Introduction to Income Statement

The income statement is one of the major financial statements used by accountants and business owners. (The other major financial statements are the balance sheet, statement of cash flows, and the statement of stockholders’ equity.)

The income statement is sometimes referred to as the profit and loss statement (P&L), statement of operations, or statement of income. We will use income statement and profit and loss statement throughout this explanation.

The income statement is important because it shows the profitability of a company during the time interval specified in its heading. The period of time that the statement covers is chosen by the business and will vary.

Keep in mind that the income statement shows revenues, expenses, gains, and losses; it does not show cash receipts (money you receive) nor cash disbursements (money you pay out). People pay attention to the profitability of a company for many reasons. For example, if a company was not able to operate profitably—the bottom line of the income statement indicates a net loss—a banker/lender/creditor may be hesitant to extend additional credit to the company.

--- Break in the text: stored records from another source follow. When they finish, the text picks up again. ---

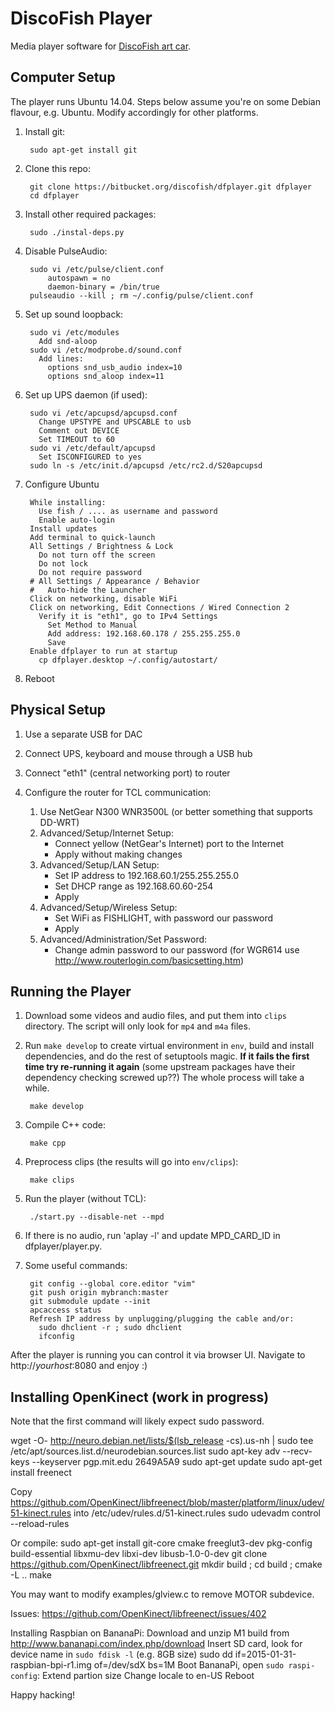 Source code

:DiscoFish Player
================

Media player software for [DiscoFish art car](http://www.discofish.org/).


Computer Setup
--------------

The player runs Ubuntu 14.04. Steps below assume you're on some
Debian flavour, e.g. Ubuntu. Modify accordingly for other 
platforms.

1. Install git:

        sudo apt-get install git

2. Clone this repo:

        git clone https://bitbucket.org/discofish/dfplayer.git dfplayer
        cd dfplayer

3. Install other required packages:

        sudo ./instal-deps.py

4. Disable PulseAudio:

        sudo vi /etc/pulse/client.conf
            autospawn = no
            daemon-binary = /bin/true
        pulseaudio --kill ; rm ~/.config/pulse/client.conf

5. Set up sound loopback:

        sudo vi /etc/modules
          Add snd-aloop
        sudo vi /etc/modprobe.d/sound.conf
          Add lines:
            options snd_usb_audio index=10
            options snd_aloop index=11

6. Set up UPS daemon (if used):

        sudo vi /etc/apcupsd/apcupsd.conf
          Change UPSTYPE and UPSCABLE to usb
          Comment out DEVICE
          Set TIMEOUT to 60
        sudo vi /etc/default/apcupsd
          Set ISCONFIGURED to yes
        sudo ln -s /etc/init.d/apcupsd /etc/rc2.d/S20apcupsd

7. Configure Ubuntu

        While installing:
          Use fish / .... as username and password
          Enable auto-login
        Install updates
        Add terminal to quick-launch
        All Settings / Brightness & Lock
          Do not turn off the screen
          Do not lock
          Do not require password
        # All Settings / Appearance / Behavior
        #   Auto-hide the Launcher
        Click on networking, disable WiFi
        Click on networking, Edit Connections / Wired Connection 2
          Verify it is "eth1", go to IPv4 Settings
            Set Method to Manual
            Add address: 192.168.60.178 / 255.255.255.0
            Save
        Enable dfplayer to run at startup
          cp dfplayer.desktop ~/.config/autostart/

8. Reboot


Physical Setup
--------------

1. Use a separate USB for DAC

2. Connect UPS, keyboard and mouse through a USB hub

3. Connect "eth1" (central networking port) to router

4. Configure the router for TCL communication:

    1. Use NetGear N300 WNR3500L (or better something that supports DD-WRT)
    2. Advanced/Setup/Internet Setup:
       - Connect yellow (NetGear's Internet) port to the Internet
       - Apply without making changes
    3. Advanced/Setup/LAN Setup:
       - Set IP address to 192.168.60.1/255.255.255.0
       - Set DHCP range as 192.168.60.60-254
       - Apply
    4. Advanced/Setup/Wireless Setup:
       - Set WiFi as FISHLIGHT, with password our password
       - Apply
    5. Advanced/Administration/Set Password:
       - Change admin password to our password
    (for WGR614 use http://www.routerlogin.com/basicsetting.htm)


Running the Player
------------------

1. Download some videos and audio files, and put them into `clips`
directory. The script will only look for `mp4` and `m4a` files.

2. Run `make develop` to create virtual environment in `env`,
build and install dependencies, and do the rest of setuptools magic.
**If it fails the first time try re-running it again** (some upstream
packages have their dependency checking screwed up??) The whole process
will take a while.

        make develop

3. Compile C++ code:

        make cpp

4. Preprocess clips (the results will go into `env/clips`):

        make clips

5. Run the player (without TCL):

        ./start.py --disable-net --mpd

6. If there is no audio, run 'aplay -l' and update
   MPD_CARD_ID in dfplayer/player.py.

7. Some useful commands:

        git config --global core.editor "vim"
        git push origin mybranch:master
        git submodule update --init
        apcaccess status
        Refresh IP address by unplugging/plugging the cable and/or:
          sudo dhclient -r ; sudo dhclient
          ifconfig


After the player is running you can control it via browser UI. Navigate to 
http://*yourhost*:8080 and enjoy :)


Installing OpenKinect (work in progress)
----------------------------------------

  Note that the first command will likely expect sudo password.

  wget -O- http://neuro.debian.net/lists/$(lsb_release -cs).us-nh | sudo tee /etc/apt/sources.list.d/neurodebian.sources.list
  sudo apt-key adv --recv-keys --keyserver pgp.mit.edu 2649A5A9
  sudo apt-get update
  sudo apt-get install freenect

  Copy https://github.com/OpenKinect/libfreenect/blob/master/platform/linux/udev/51-kinect.rules
    into /etc/udev/rules.d/51-kinect.rules
  sudo udevadm control --reload-rules

  Or compile:
    sudo apt-get install git-core cmake freeglut3-dev pkg-config build-essential libxmu-dev libxi-dev libusb-1.0-0-dev
    git clone https://github.com/OpenKinect/libfreenect.git
    mkdir build ; cd build ; cmake -L ..
    make

  You may want to modify examples/glview.c to remove MOTOR subdevice.

  Issues:
    https://github.com/OpenKinect/libfreenect/issues/402

  Installing Raspbian on BananaPi:
    Download and unzip M1 build from http://www.bananapi.com/index.php/download
    Insert SD card, look for device name in `sudo fdisk -l` (e.g. 8GB size)
    sudo dd if=2015-01-31-raspbian-bpi-r1.img of=/dev/sdX bs=1M
    Boot BananaPi, open `sudo raspi-config`:
      Extend partion size
      Change locale to en-US
      Reboot
    

Happy hacking!
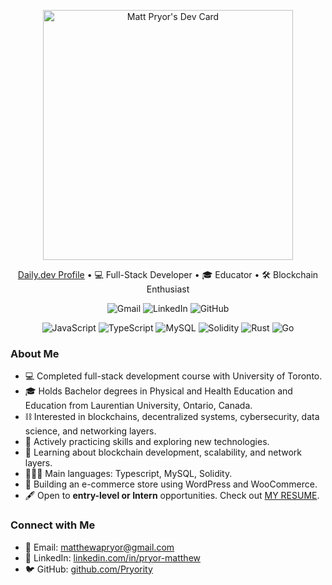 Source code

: <!-- Header -->
<p align="center">
    <a href="https://app.daily.dev/matthewp">
        <img src="https://api.daily.dev/devcards/f31b06c5aafd4d09bc20530ccfceedb5.png?r=wq0" width="400" alt="Matt Pryor's Dev Card"/>
    </a>
</p>

<!-- About Me and Daily.dev Section -->
<p align="center">
    <a href="https://app.daily.dev/matthewp">Daily.dev Profile</a> • 💻 Full-Stack Developer • 🎓 Educator • 🛠️ Blockchain Enthusiast
</p>

<!-- Two-Column Grid Layout for About Me Section -->
<p align="center">
    <img src="https://img.shields.io/badge/gmail-%23EA4335.svg?style=for-the-badge&logo=gmail&logoColor=white" alt="Gmail">
    <img src="https://img.shields.io/badge/linkedin-%230A66C2.svg?style=for-the-badge&logo=linkedin&logoColor=white" alt="LinkedIn">
    <img src="https://img.shields.io/badge/github-%23181717.svg?style=for-the-badge&logo=github&logoColor=white" alt="GitHub">
</p>

<p align="center">
        <img alt="JavaScript" src="https://img.shields.io/badge/JavaScript%20-%23F7DF1E.svg?style=for-the-badge&logo=javascript&logoColor=black">
        <img alt="TypeScript" src="https://img.shields.io/badge/TypeScript%20-%23007ACC.svg?style=for-the-badge&logo=typescript&logoColor=white">
        <img alt="MySQL" src="https://img.shields.io/badge/MySQL-%2300f.svg?style=for-the-badge&logo=mysql&logoColor=white">
        <img alt="Solidity" src="https://img.shields.io/badge/Solidity-%23363636.svg?style=for-the-badge&logo=solidity&logoColor=white">
        <img alt="Rust" src="https://img.shields.io/badge/Rust-%23f46623.svg?style=for-the-badge&logo=rust&logoColor=black">
        <img alt="Go" src="https://img.shields.io/badge/Go-%2300ADD8.svg?style=for-the-badge&logo=go&logoColor=white">
</p>

<!-- About Me Description -->
### About Me

- 💻 Completed full-stack development course with University of Toronto.
- 🎓 Holds Bachelor degrees in Physical and Health Education and Education from Laurentian University, Ontario, Canada.
- ⛓ Interested in blockchains, decentralized systems, cybersecurity, data science, and networking layers.
- 🔭 Actively practicing skills and exploring new technologies.
- 🧠 Learning about blockchain development, scalability, and network layers.
- 👨🏼‍💻 Main languages: Typescript, MySQL, Solidity.
- 🦺 Building an e-commerce store using WordPress and WooCommerce.
- 🖋 Open to **entry-level or Intern** opportunities. Check out [MY RESUME](https://drive.google.com/file/d/10Da2TqzuclZtEFW3SFpL45WozJXJIakC/view?usp=sharing).

<!-- Contact Me Section -->
### Connect with Me

- 📧 Email: [matthewapryor@gmail.com](mailto:matthewapryor@gmail.com)
- 💼 LinkedIn: [linkedin.com/in/pryor-matthew](https://www.linkedin.com/in/pryor-matthew)
- 🐦 GitHub: [github.com/Pryority](https://github.com/Pryority)
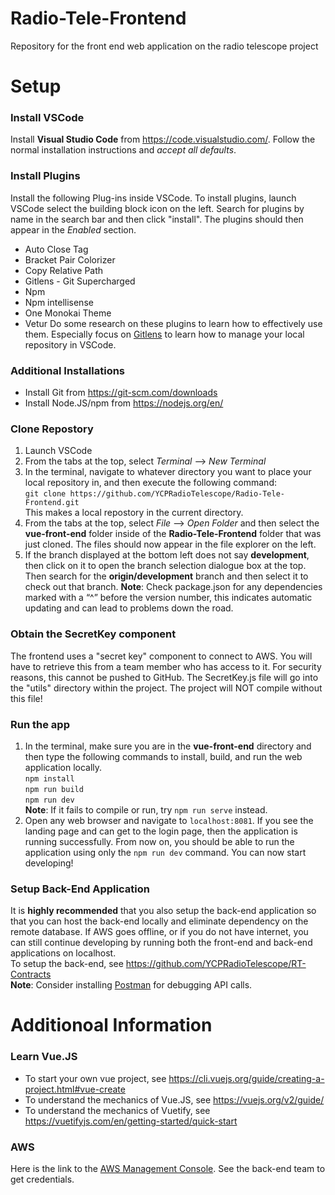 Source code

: # Radio-Tele-Frontend
Repository for the front end web application on the radio telescope project

# Setup

### Install VSCode
Install **Visual Studio Code** from <https://code.visualstudio.com/>. Follow the normal installation instructions and *accept all defaults*.

### Install Plugins
Install the following Plug-ins inside VSCode. To install plugins, launch VSCode select the building block icon on the left. Search for plugins by name in the search bar and then click "install". The plugins should then appear in the *Enabled* section.
* Auto Close Tag 
* Bracket Pair Colorizer
* Copy Relative Path
* Gitlens - Git Supercharged 
* Npm
* Npm intellisense
* One Monokai Theme
* Vetur
Do some research on these plugins to learn how to effectively use them. Especially focus on [Gitlens](https://gitlens.amod.io/) to learn how to manage your local repository in VSCode.

### Additional Installations
* Install Git from <https://git-scm.com/downloads>
* Install Node.JS/npm from <https://nodejs.org/en/>

### Clone Repostory
1. Launch VSCode
2. From the tabs at the top, select *Terminal* --> *New Terminal*
3. In the terminal, navigate to whatever directory you want to place your local repository in, and then execute the following command:  
`git clone https://github.com/YCPRadioTelescope/Radio-Tele-Frontend.git`  
This makes a local repostory in the current directory.
4. From the tabs at the top, select *File* --> *Open Folder* and then select the **vue-front-end** folder inside of the **Radio-Tele-Frontend** folder that was just cloned. The files should now appear in the file explorer on the left.
5. If the branch displayed at the bottom left does not say **development**, then click on it to open the branch selection dialogue box at the top. Then search for the **origin/development** branch and then select it to check out that branch.
**Note**: Check package.json for any dependencies marked with a “^” before the version number, this indicates automatic updating and can lead to problems down the road.

### Obtain the SecretKey component
The frontend uses a "secret key" component to connect to AWS.  You will have to retrieve this from a team member who has access to it.  For security reasons, this cannot be pushed to GitHub.  The SecretKey.js file will go into the "utils" directory within the project.  The project will NOT compile without this file!

### Run the app
1. In the terminal, make sure you are in the **vue-front-end** directory and then type the following commands to install, build, and run the web application locally.  
   `npm install`  
   `npm run build`  
   `npm run dev`  
   **Note**: If it fails to compile or run, try `npm run serve` instead.
2. Open any web browser and navigate to `localhost:8081`. If you see the landing page and can get to the login page, then the application is running successfully. 
From now on, you should be able to run the application using only the `npm run dev` command. You can now start developing!

### Setup Back-End Application
It is **highly recommended** that you also setup the back-end application so that you can host the back-end locally and eliminate dependency on the remote database. If AWS goes offline, or if you do not have internet, you can still continue developing by running both the front-end and back-end applications on localhost.  
To setup the back-end, see <https://github.com/YCPRadioTelescope/RT-Contracts>  
**Note**: Consider installing [Postman](https://www.postman.com/downloads/) for debugging API calls.

# Additionoal Information
### Learn Vue.JS
* To start your own vue project, see <https://cli.vuejs.org/guide/creating-a-project.html#vue-create>
* To understand the mechanics of Vue.JS, see <https://vuejs.org/v2/guide/>
* To understand the mechanics of Vuetify, see <https://vuetifyjs.com/en/getting-started/quick-start>

### AWS
Here is the link to the [AWS Management Console](https://317377631261.signin.aws.amazon.com/console "AWS Management Console"). See the back-end team to get credentials.
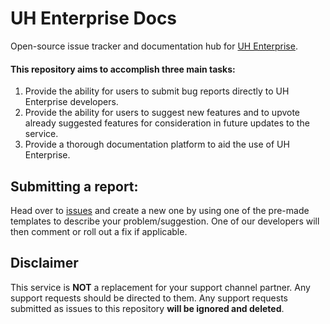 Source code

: # UH Enterprise Docs
Open-source issue tracker and documentation hub for [UH Enterprise](https://uh-enterprise.com).

#### This repository aims to accomplish three main tasks:

1. Provide the ability for users to submit bug reports directly to UH Enterprise developers.
2. Provide the ability for users to suggest new features and to upvote already suggested features for consideration in future updates to the service.
3. Provide a thorough documentation platform to aid the use of UH Enterprise.

## Submitting a report:

Head over to [issues](https://github.com/ultrahorizon/UH-Enterprise-Tracker/issues) and create a new one by using one of the pre-made templates to describe your problem/suggestion. One of our developers will then comment or roll out a fix if applicable.

## Disclaimer
This service is **NOT** a replacement for your support channel partner. Any support requests should be directed to them. Any support requests submitted as issues to this repository **will be ignored and deleted**.
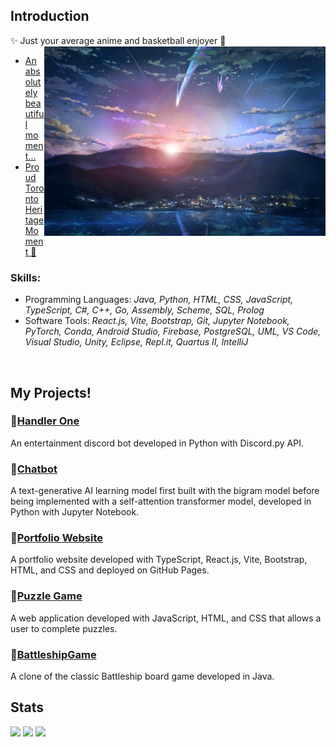 ## Introduction
✨ Just your average anime and basketball enjoyer 🏀
<img src='yourNameTown.jpg' align='right' width='450'>
<br/>
- [An absolutely beautiful moment...](https://youtu.be/dfOsUNxc2Xg)
- [Proud Toronto Heritage Moment 🦖](https://youtu.be/75iExVNvrWw)

### Skills:
- Programming Languages: <i>Java, Python, HTML, CSS, JavaScript, TypeScript, C#, C++, Go, Assembly, Scheme, SQL, Prolog</i>
- Software Tools: <i>React.js, Vite, Bootstrap, Git, Jupyter Notebook, PyTorch, Conda, Android Studio, Firebase, PostgreSQL, UML, VS Code, Visual Studio, Unity, Eclipse, Repl.it, Quartus II, IntelliJ
</i>
<br clear="right"/>

## My Projects!
### 💠[Handler One](https://github.com/3r1cZ/Handler-One)
An entertainment discord bot developed in Python with Discord.py API.
### 💠[Chatbot](https://github.com/3r1cZ/Chatbot)
A text-generative AI learning model first built with the bigram model before being implemented with a self-attention transformer model, developed in Python with Jupyter Notebook.
### 💠[Portfolio Website](https://github.com/3r1cZ/3r1cZ.github.io)
A portfolio website developed with TypeScript, React.js, Vite, Bootstrap, HTML, and CSS and deployed on GitHub Pages.
### 💠[Puzzle Game](https://github.com/3r1cZ/Puzzle-Game)
A web application developed with JavaScript, HTML, and CSS that allows a user to complete puzzles.
### 💠[BattleshipGame](https://github.com/3r1cZ/BattleshipGame)
A clone of the classic Battleship board game developed in Java.

## Stats
<p>
  <img align="top" src="https://github-readme-stats.vercel.app/api?username=3r1cZ&theme=radical" width="36%">
<img align="top" src="https://github-readme-stats.vercel.app/api/top-langs/?username=3r1cZ&theme=radical&langs_count=5" width="27%">
<img align="top" src="https://github-readme-streak-stats.herokuapp.com/?user=3r1cZ&theme=radical" width="36%">
</p>
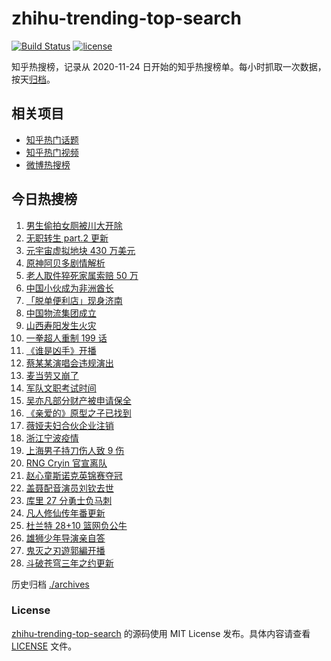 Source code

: # zhihu-trending-top-search

[![Build Status](https://github.com/justjavac/zhihu-trending-top-search/workflows/ci/badge.svg?branch=main)](https://github.com/justjavac/zhihu-trending-top-search/actions)
[![license](https://img.shields.io/github/license/justjavac/zhihu-trending-top-search)](https://github.com/justjavac/zhihu-trending-top-search/blob/main/LICENSE)

知乎热搜榜，记录从 2020-11-24 日开始的知乎热搜榜单。每小时抓取一次数据，按天[归档](./archives)。

## 相关项目

- [知乎热门话题](https://github.com/justjavac/zhihu-trending-hot-questions)
- [知乎热门视频](https://github.com/justjavac/zhihu-trending-hot-video)
- [微博热搜榜](https://github.com/justjavac/weibo-trending-hot-search)

## 今日热搜榜

<!-- BEGIN -->
<!-- 最后更新时间 Tue Dec 07 2021 21:24:35 GMT+0800 (China Standard Time) -->

1. [男生偷拍女厕被川大开除](https://www.zhihu.com/search?q=四川大学偷拍)
1. [无职转生 part.2 更新](https://www.zhihu.com/search?q=无职转生)
1. [元宇宙虚拟地块 430 万美元](https://www.zhihu.com/search?q=元宇宙虚拟地块)
1. [原神阿贝多剧情解析](https://www.zhihu.com/search?q=原神)
1. [老人取件猝死家属索赔 50 万](https://www.zhihu.com/search?q=老人取件猝死)
1. [中国小伙成为非洲酋长](https://www.zhihu.com/search?q=非洲酋长)
1. [「脱单便利店」现身济南](https://www.zhihu.com/search?q=脱单便利店)
1. [中国物流集团成立](https://www.zhihu.com/search?q=中国物流集团)
1. [山西寿阳发生火灾](https://www.zhihu.com/search?q=寿阳火灾)
1. [一拳超人重制 199 话](https://www.zhihu.com/search?q=一拳超人)
1. [《谁是凶手》开播](https://www.zhihu.com/search?q=谁是凶手)
1. [蔡某某演唱会违规演出](https://www.zhihu.com/search?q=蔡某某)
1. [麦当劳又崩了](https://www.zhihu.com/search?q=麦当劳)
1. [军队文职考试时间](https://www.zhihu.com/search?q=军队文职考试)
1. [吴亦凡部分财产被申请保全](https://www.zhihu.com/search?q=吴亦凡资产)
1. [《亲爱的》原型之子已找到](https://www.zhihu.com/search?q=孙海洋儿子)
1. [薇娅夫妇合伙企业注销](https://www.zhihu.com/search?q=薇娅)
1. [浙江宁波疫情](https://www.zhihu.com/search?q=宁波)
1. [上海男子持刀伤人致 9 伤](https://www.zhihu.com/search?q=上海持刀伤人)
1. [RNG Cryin 官宣离队](https://www.zhihu.com/search?q=cryin)
1. [赵心童斯诺克英锦赛夺冠](https://www.zhihu.com/search?q=赵心童)
1. [盖聂配音演员刘钦去世](https://www.zhihu.com/search?q=刘钦去世)
1. [库里 27 分勇士负马刺](https://www.zhihu.com/search?q=勇士)
1. [凡人修仙传年番更新](https://www.zhihu.com/search?q=凡人修仙传)
1. [杜兰特 28+10 篮网负公牛](https://www.zhihu.com/search?q=篮网)
1. [雄狮少年导演亲自答](https://www.zhihu.com/search?q=雄狮少年)
1. [鬼灭之刃遊郭編开播](https://www.zhihu.com/search?q=鬼灭之刃)
1. [斗破苍穹三年之约更新](https://www.zhihu.com/search?q=斗破苍穹三年之约)

<!-- END -->

历史归档 [./archives](./archives)

### License

[zhihu-trending-top-search](https://github.com/justjavac/zhihu-trending-top-search)
的源码使用 MIT License 发布。具体内容请查看 [LICENSE](./LICENSE) 文件。
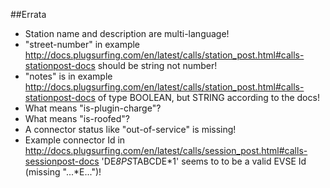 
##Errata
  - Station name and description are multi-language!
  - "street-number" in example http://docs.plugsurfing.com/en/latest/calls/station_post.html#calls-stationpost-docs should be string not number!
  - "notes" is in example http://docs.plugsurfing.com/en/latest/calls/station_post.html#calls-stationpost-docs of type BOOLEAN, but STRING according to the docs!
  - What means "is-plugin-charge"?
  - What means "is-roofed"?
  - A connector status like "out-of-service" is missing!
  - Example connector Id in http://docs.plugsurfing.com/en/latest/calls/session_post.html#calls-sessionpost-docs 'DE*8PS*TABCDE*1' seems to to be a valid EVSE Id (missing "...*E...")!

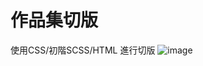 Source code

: # 作品集切版
使用CSS/初階SCSS/HTML 進行切版
![image](https://github.com/ryan0330/Portfolio-css-scss/blob/main/img/Surface%20Pro%203%20-%203.png)
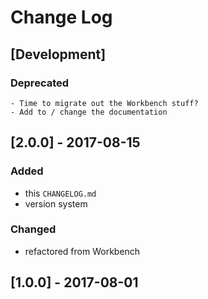 # Change Log
<!--
## Guiding Principles

- Changelogs are for humans, not machines. 
- There should be an entry for every single version.
- The same types of changes should be grouped.
- Versions and sections should be linkable.
- The latest version comes first.
- The release date of each versions is displayed.
- Mention whether you follow Semantic Versioning.

## Types of changes

- `Added` for new features.
- `Changed` for changes in existing functionality.
- `Deprecated` for soon-to-be removed features.
- `Removed` for now removed features.
- `Fixed` for any bug fixes.
- `Security` in case of vulnerabilities. 
-->

## [Development]
### Deprecated
    - Time to migrate out the Workbench stuff?
    - Add to / change the documentation
    
## [2.0.0] - 2017-08-15
### Added
- this `CHANGELOG.md`
- version system

### Changed
- refactored from Workbench

## [1.0.0] - 2017-08-01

On the other hand, a company that has operated profitably—the bottom line of the income statement indicates a net income—demonstrated its ability to use borrowed and invested funds in a successful manner. A company’s ability to operate profitably is important to current lenders and investors, potential lenders and investors, company management, competitors, government agencies, labor unions, and others.

The format of the income statement or the profit and loss statement will vary according to the complexity of the business activities. However, most companies will have the following elements in their income statements:

A. Revenues and Gains

1. Revenues from primary activities
2. Revenues or income from secondary activities
3. Gains (e.g., gain on the sale of long-term assets, gain on lawsuits)

B. Expenses and Losses

1. Expenses involved in primary activities
2. Expenses from secondary activities
3. Losses (e.g., loss on the sale of long-term assets, loss on lawsuits)

If the net amount of revenues and gains minus expenses and losses is positive, the bottom line of the profit and loss statement is labeled as net income. If the net amount (or bottom line) is negative, there is a net loss.